I guess we're all someone's Giorgio a little x), i imagine this universe where in the future humans find aliens, and realize that 1 time Giorgio was indeed correct, and they mention it much more than the other time it was not so clear, and even forget about those to the point where they remember him as a great visionnary, and there's this weird guy that keep claiming the true story but people mock him with meme x).

I have seen some time ago infuriating videos from editors/publisher addressing indie game devs by telling them their product will be judged on their "USP" unique selling point, and how it is important to make " a product that you can describe easily to the publisher because then it is the one that will have to sell it to clients and if your game is very weird and unlike any other it will make its job harder to explain it to potential customers".

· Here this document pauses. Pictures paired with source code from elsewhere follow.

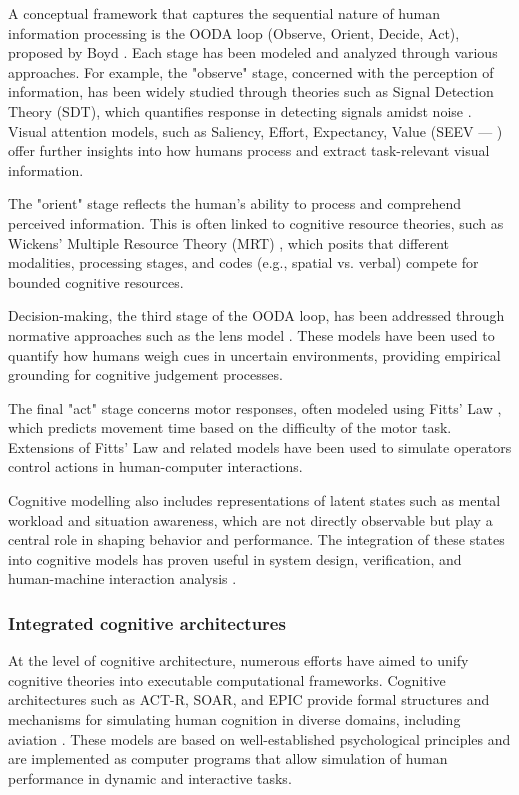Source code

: \documentclass[12pt,a4paper]{article} %
\begin{document}
	A conceptual framework that captures the sequential nature of human information processing is the OODA loop (Observe, Orient, Decide, Act), proposed by Boyd \parencite{boyd_essence_1995}. Each stage has been modeled and analyzed through various approaches. For example, the "observe" stage, concerned with the perception of information, has been widely studied through theories such as Signal Detection Theory (SDT), which quantifies response in detecting signals amidst noise \parencite{swets_signal_2001}. Visual attention models, such as Saliency, Effort, Expectancy, Value (SEEV --- \textcite{wickens_attention_2021}) offer further insights into how humans process and extract task-relevant visual information.

	The "orient" stage reflects the human's ability to process and comprehend perceived information. This is often linked to cognitive resource theories, such as Wickens' Multiple Resource Theory (MRT) \parencite{wickens_processing_1991}, which posits that different modalities, processing stages, and codes (e.g., spatial vs. verbal) compete for bounded cognitive resources.

	Decision-making, the third stage of the OODA loop, has been addressed through normative approaches such as the lens model \parencite{brunswik_conceptual_1952}. These models have been used to quantify how humans weigh cues in uncertain environments, providing empirical grounding for cognitive judgement processes.

	The final "act" stage concerns motor responses, often modeled using Fitts' Law \parencite{fitts_information_1954}, which predicts movement time based on the difficulty of the motor task. Extensions of Fitts' Law and related models have been used to simulate operators control actions in human-computer interactions.

	Cognitive modelling also includes representations of latent states such as mental workload and situation awareness, which are not directly observable but play a central role in shaping behavior and performance. The integration of these states into cognitive models has proven useful in system design, verification, and human-machine interaction analysis \parencite{wang_survey_2023}.

	\subsubsection{Integrated cognitive architectures} At the level of cognitive architecture, numerous efforts have aimed to unify cognitive theories into executable computational frameworks. Cognitive architectures such as ACT-R, SOAR, and EPIC provide formal structures and mechanisms for simulating human cognition in diverse domains, including aviation \parencite{kirlik_conceptual_2007}. These models are based on well-established psychological principles and are implemented as computer programs that allow simulation of human performance in dynamic and interactive tasks.
\end{document}
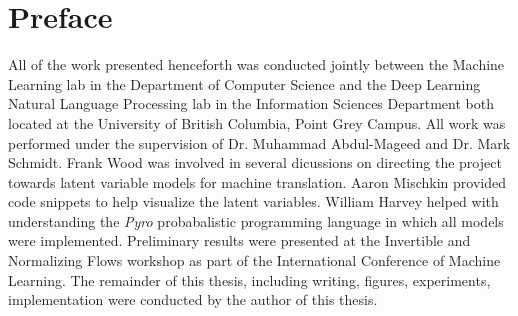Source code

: 
\chapter{Preface}

All of the work presented henceforth was conducted jointly between the Machine Learning lab in the Department of Computer Science and the Deep Learning Natural Language Processing lab in the Information Sciences Department both located at the University of British Columbia, Point Grey Campus. All work was performed under the supervision of Dr. Muhammad Abdul-Mageed and Dr. Mark Schmidt. Frank Wood was involved in several dicussions on directing the project towards latent variable models for machine translation. Aaron Mischkin provided code snippets to help visualize the latent variables. William Harvey helped with understanding the \textit{Pyro} probabalistic programming language in which all models were implemented. Preliminary results were presented at the Invertible and Normalizing Flows workshop as part of the International Conference of Machine Learning. The remainder of this thesis, including writing, figures, experiments, implementation were conducted by the author of this thesis.

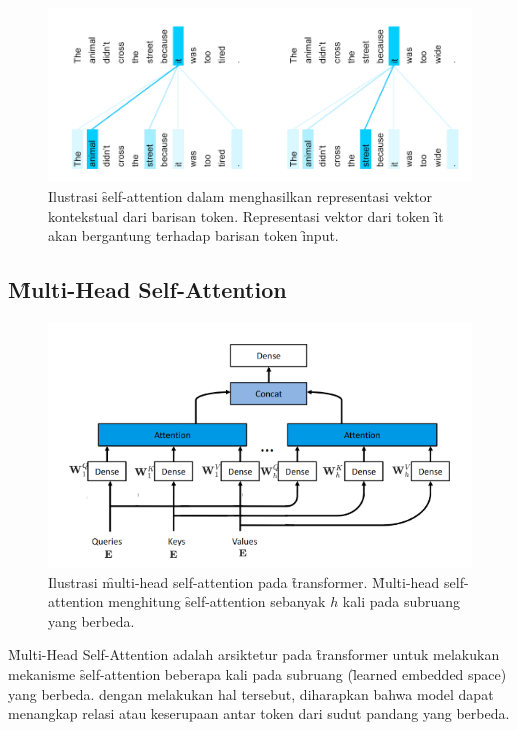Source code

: 	\begin{figure}
		\centering
		\includegraphics[width=1\textwidth]{assets/pics/self-attn-example.png}
		\caption{Ilustrasi \f{self-attention} dalam menghasilkan representasi vektor kontekstual dari barisan token. Representasi vektor dari token \f{it} akan bergantung terhadap barisan token \f{input}.}
		\label{fig:self-attention-example}
	\end{figure}
	
	\subsection{\f{Multi-Head Self-Attention}}

	\begin{figure}
		\centering
		\includegraphics[width=1\textwidth]{assets/pics/MHSA.png}
		\caption{Ilustrasi \f{multi-head self-attention} pada \f{transformer}. \f{Multi-head self-attention} menghitung \f{self-attention} sebanyak $h$ kali pada subruang yang berbeda.}
		\label{fig:multi-head-self-attention}
	\end{figure}

	\f{Multi-Head Self-Attention} adalah arsiktetur pada \f{transformer} untuk melakukan mekanisme \f{self-attention} beberapa kali pada subruang (\f{learned embedded space}) yang berbeda. dengan melakukan hal tersebut, diharapkan bahwa model dapat menangkap relasi atau keserupaan antar token dari sudut pandang yang berbeda. 

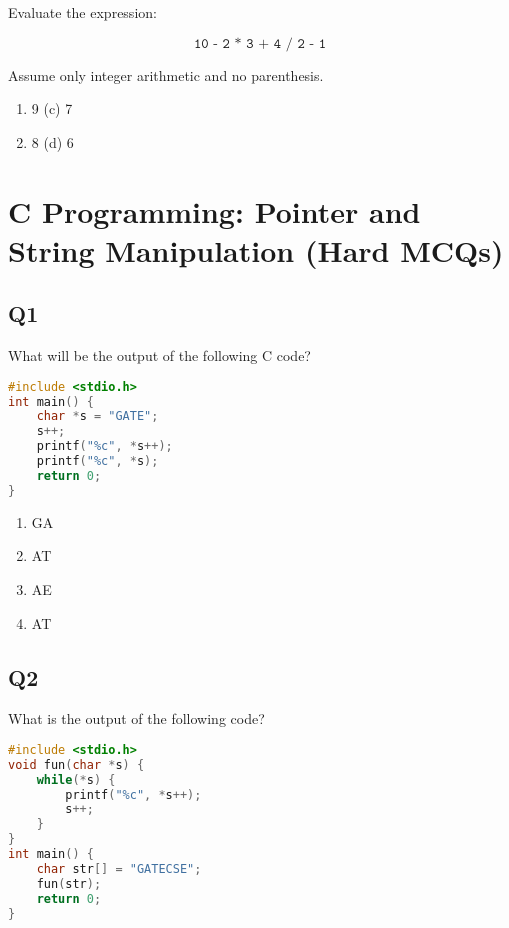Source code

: Evaluate the expression:

\[
\texttt{10 - 2 * 3 + 4 / 2 - 1}
\]

Assume only integer arithmetic and no parenthesis.

\begin{enumerate}[label=(\alph*)]
    \item 9 \hspace{5cm} (c) 7
    \item 8 \hspace{5cm} (d) 6
\end{enumerate}


\section[C Programming: Pointer and String Manipulation (Hard MCQs)]
{C Programming: Pointer and\\ String Manipulation (Hard MCQs)}

\subsection*{Q1}
What will be the output of the following C code?
\begin{lstlisting}[language=C]
#include <stdio.h>
int main() {
    char *s = "GATE";
    s++;
    printf("%c", *s++);
    printf("%c", *s);
    return 0;
}
\end{lstlisting}

\begin{enumerate}[label=(\alph*)]
    \item GA  
    \item AT  
    \item AE  
    \item AT
\end{enumerate}

\subsection*{Q2}
What is the output of the following code?
\begin{lstlisting}[language=C]
#include <stdio.h>
void fun(char *s) {
    while(*s) {
        printf("%c", *s++);
        s++;
    }
}
int main() {
    char str[] = "GATECSE";
    fun(str);
    return 0;
}
\end{lstlisting}

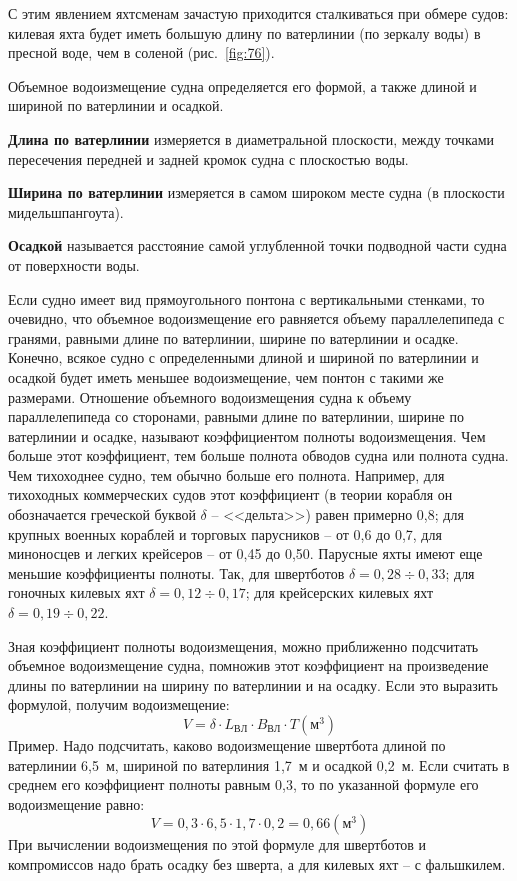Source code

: \documentclass[a4paper, 12pt, twoside, final]{scrbook}
\begin{document}
С этим явлением яхтсменам зачастую приходится сталкиваться при обмере судов: килевая яхта будет иметь большую длину по ватерлинии (по зеркалу воды) в пресной воде, чем в соленой (рис.~\ref{fig:76}).

Объемное водоизмещение судна определяется его формой, а также длиной и шириной по ватерлинии и осадкой.

\textbf{Длина по ватерлинии} измеряется в диаметральной плоскости, между точками пересечения передней и задней кромок судна с плоскостью воды.

\textbf{Ширина по ватерлинии} измеряется в самом широком месте судна (в плоскости мидельшпангоута).

\textbf{Осадкой} называется расстояние самой углубленной точки подводной части судна от поверхности воды.

Если судно имеет вид прямоугольного понтона с вертикальными стенками, то очевидно, что объемное водоизмещение его равняется объему параллелепипеда с гранями, равными длине по ватерлинии, ширине по ватерлинии и осадке. Конечно, всякое судно с определенными длиной и шириной по ватерлинии и осадкой будет иметь меньшее водоизмещение, чем понтон с такими же размерами. Отношение объемного водоизмещения судна к объему параллелепипеда со сторонами, равными длине по ватерлинии, ширине по ватерлинии и осадке, называют коэффициентом полноты водоизмещения. Чем больше этот коэффициент, тем больше полнота обводов судна или полнота судна. Чем тихоходнее судно, тем обычно больше его полнота. Например, для тихоходных коммерческих судов этот коэффициент (в теории корабля он обозначается греческой буквой $\delta$ \--- <<дельта>>) равен примерно 0,8; для крупных военных кораблей и торговых парусников \--- от 0,6 до 0,7, для миноносцев и легких крейсеров \--- от 0,45 до 0,50. Парусные яхты имеют еще меньшие коэффициенты полноты. Так, для швертботов $\delta=0{,}28\div0{,}33$; для гоночных килевых яхт $\delta=0{,}12\div0{,}17$; для крейсерских килевых яхт $\delta=0{,}19\div0{,}22$.

Зная коэффициент полноты водоизмещения, можно приближенно подсчитать объемное водоизмещение судна, помножив этот коэффициент на произведение длины по ватерлинии на ширину по ватерлинии и на осадку. Если это выразить формулой, получим водоизмещение:
$$
V=\delta\cdot L_{ВЛ} \cdot B_{ВЛ} \cdot T ({м}^3)
$$
Пример. Надо подсчитать, каково водоизмещение швертбота длиной по ватерлинии 6,5~м, шириной по ватерлиния 1,7~м и осадкой 0,2~м. Если считать в среднем его коэффициент полноты равным 0,3, то по указанной формуле его водоизмещение равно:
$$
V=0{,}3 \cdot 6{,}5 \cdot 1{,}7 \cdot 0{,}2=0{,}66 ({м}^3)
$$
При вычислении водоизмещения по этой формуле для швертботов и компромиссов надо брать осадку без шверта, а для килевых яхт \--- с фальшкилем.
\end{document}
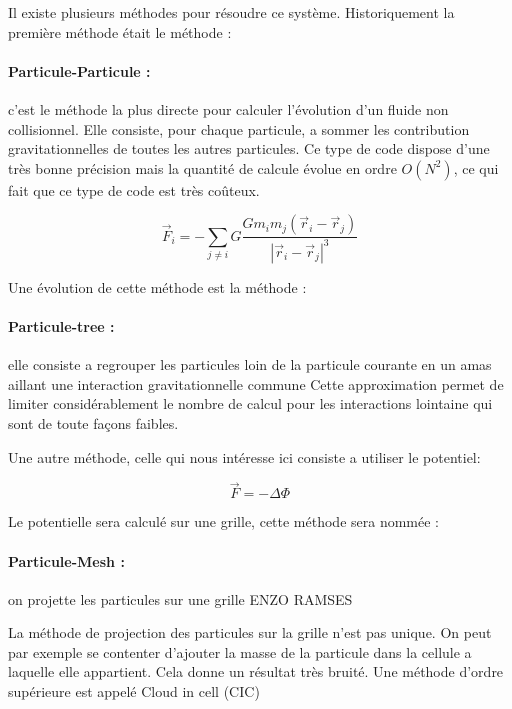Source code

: Il existe plusieurs méthodes pour résoudre ce système.
Historiquement la première méthode était le méthode :

\paragraph{Particule-Particule : } c'est le méthode la plus directe pour calculer l'évolution d'un fluide non collisionnel. 
Elle consiste, pour chaque particule, a sommer les contribution gravitationnelles de toutes les autres particules.
Ce type de code dispose d'une très bonne précision mais la quantité de calcule évolue en ordre $O(N^2)$, ce qui fait que ce type de code est très coûteux.

\begin{equation}
\vec{F}_i=-\sum_{j\neq i} G \frac{G m_i m_j(\vec{r}_i - \vec{r}_j) }{ |\vec{r}_i - \vec{r}_j |^3}
\end{equation}

Une évolution de cette méthode est la méthode :

\paragraph{Particule-tree : } elle  consiste a regrouper les particules loin de la particule courante en un amas aillant une interaction gravitationnelle commune
Cette approximation permet de limiter considérablement le nombre de calcul pour les interactions lointaine qui sont de toute façons faibles.


Une autre méthode, celle qui nous intéresse ici consiste a utiliser le potentiel:


\begin{equation}
\vec{F}=-\Delta \Phi
\end{equation}

Le potentielle sera calculé sur une grille, cette méthode sera nommée :
\paragraph{Particule-Mesh : } on projette les particules sur une grille
ENZO %
RAMSES

La méthode de projection des particules sur la grille n'est pas unique.
On peut par exemple se contenter d'ajouter la masse de la particule dans la cellule a laquelle elle appartient.
Cela donne un résultat très bruité.
Une méthode d'ordre supérieure est appelé Cloud in cell (CIC)

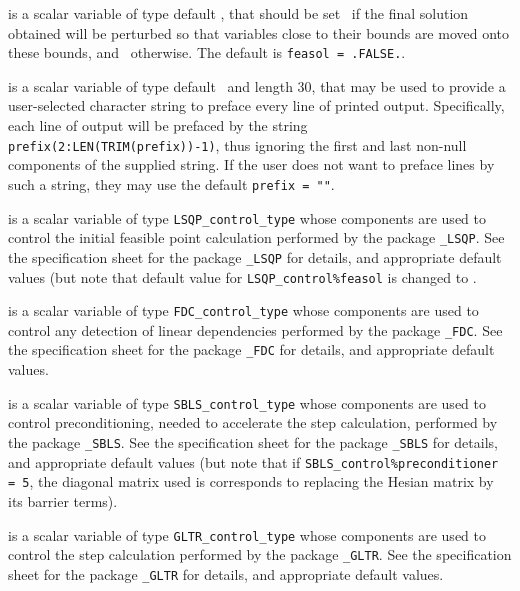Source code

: \begin{description}
 is a scalar variable of type default \logical, that 
should be set \true\ 
if the final solution obtained will be perturbed 
so that variables close to their bounds are moved onto these bounds,
and \false\ otherwise. 
The default is {\tt feasol = .FALSE.}.


 is a scalar variable of type default \character\
and length 30, that may be used to provide a user-selected 
character string to preface every line of printed output. 
Specifically, each line of output will be prefaced by the string 
{\tt prefix(2:LEN(TRIM(prefix))-1)},
thus ignoring the first and last non-null components of the
supplied string. If the user does not want to preface lines by such
a string, they may use the default {\tt prefix = ""}.

 is a scalar variable of type 
{\tt LSQP\_control\_type}
whose components are used to control the initial feasible point calculation
performed by the package 
{\tt \libraryname\_LSQP}. 
See the specification sheet for the package 
{\tt \libraryname\_LSQP} 
for details, and appropriate default values (but note that default value for 
{\tt LSQP\_control\%feasol} is changed to \false.

 is a scalar variable of type 
{\tt FDC\_control\_type}
whose components are used to control any detection of linear dependencies
performed by the package 
{\tt \libraryname\_FDC}. 
See the specification sheet for the package 
{\tt \libraryname\_FDC} 
for details, and appropriate default values.

 is a scalar variable of type 
{\tt SBLS\_control\_type}
whose components are used to control preconditioning, needed to accelerate
the step calculation, 
performed by the package 
{\tt \libraryname\_SBLS}. 
See the specification sheet for the package 
{\tt \libraryname\_SBLS} 
for details, and appropriate default values (but note that if
{\tt SBLS\_control\%preconditioner = 5}, the diagonal matrix used is
corresponds to replacing the Hesian matrix by its barrier terms).

\itt{GLTR\_control} is a scalar variable of type 
{\tt GLTR\_control\_type}
whose components are used to control the step calculation
performed by the package 
{\tt \libraryname\_GLTR}. 
See the specification sheet for the package 
{\tt \libraryname\_GLTR} 
for details, and appropriate default values.

\end{description}
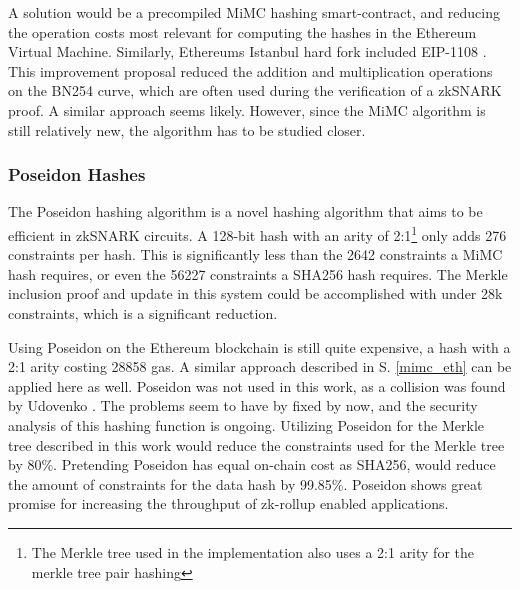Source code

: \documentclass[../../thesis.tex]{subfiles}
\begin{document}
A solution would be a precompiled MiMC hashing smart-contract, and reducing the operation costs most relevant for computing the hashes in the Ethereum Virtual Machine. Similarly, Ethereums Istanbul hard fork included EIP-1108 \cite{eip_1108}. This improvement proposal reduced the addition and multiplication operations on the BN254 curve, which are often used during the verification of a zkSNARK proof. A similar approach seems likely. However, since the MiMC algorithm is still relatively new, the algorithm has to be studied closer. 

\subsubsection{Poseidon Hashes}
The Poseidon \cite{grassi2020poseidon} hashing algorithm is a novel hashing algorithm that aims to be efficient in zkSNARK circuits. A 128-bit hash with an arity of 2:1\footnote{The Merkle tree used in the implementation also uses a 2:1 arity for the merkle tree pair hashing} only adds 276 constraints per hash. This is significantly less than the 2642 constraints a MiMC hash requires, or even the 56227 constraints a SHA256 hash requires. The Merkle inclusion proof and update in this system could be accomplished with under 28k constraints, which is a significant reduction. 

Using Poseidon on the Ethereum blockchain is still quite expensive, a hash with a 2:1 arity costing 28858 gas. A similar approach described in S. \ref{mimc_eth} can be applied here as well. Poseidon was not used in this work, as a collision was found by Udovenko \cite{udovenko2020optimized}. The problems seem to have by fixed by now, and the security analysis of this hashing function is ongoing. Utilizing Poseidon for the Merkle tree described in this work would reduce the constraints used for the Merkle tree by 80\%. Pretending Poseidon has equal on-chain cost as SHA256, would reduce the amount of constraints for the data hash by 99.85\%. Poseidon shows great promise for increasing the throughput of zk-rollup enabled applications. 
\end{document}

I had that in mind when watching your video, and some learning in marketing :oops: , i was pleased to hear something that sound more like what i'd like to hear from game devs if i'm going to play the game afterward :), it leaves much more room for creativity :)
tedbendixson wrote:
Fri Jun 07, 2024 7:39 pm
The cynical marketing tactics that make a game like Candy Crush successful, in my opinion, come down to exploiting our evolved instincts. Gambling, obviously, is the first thing that comes to mind. Many casino games have no depth, but they engage us nonetheless because we have an instinct that prefers risks over straightforward rewards.
Marketing people could say they provide "hope", casino is "hope" of getting rich like gambling. Or "dopamine shot" / "adrenaline" which would be exploitation of human physiology. With the risk/reward mechanism. Games could exploit those to make up for the lack of depth to a certain extent i think, not much "risk" in Candy Crush, but constant shiny reward, i mentionned the audience as also a key, because not all "players" will search for a game that have "depth", and so the lack of it won't necessarily prevent them from finding such public.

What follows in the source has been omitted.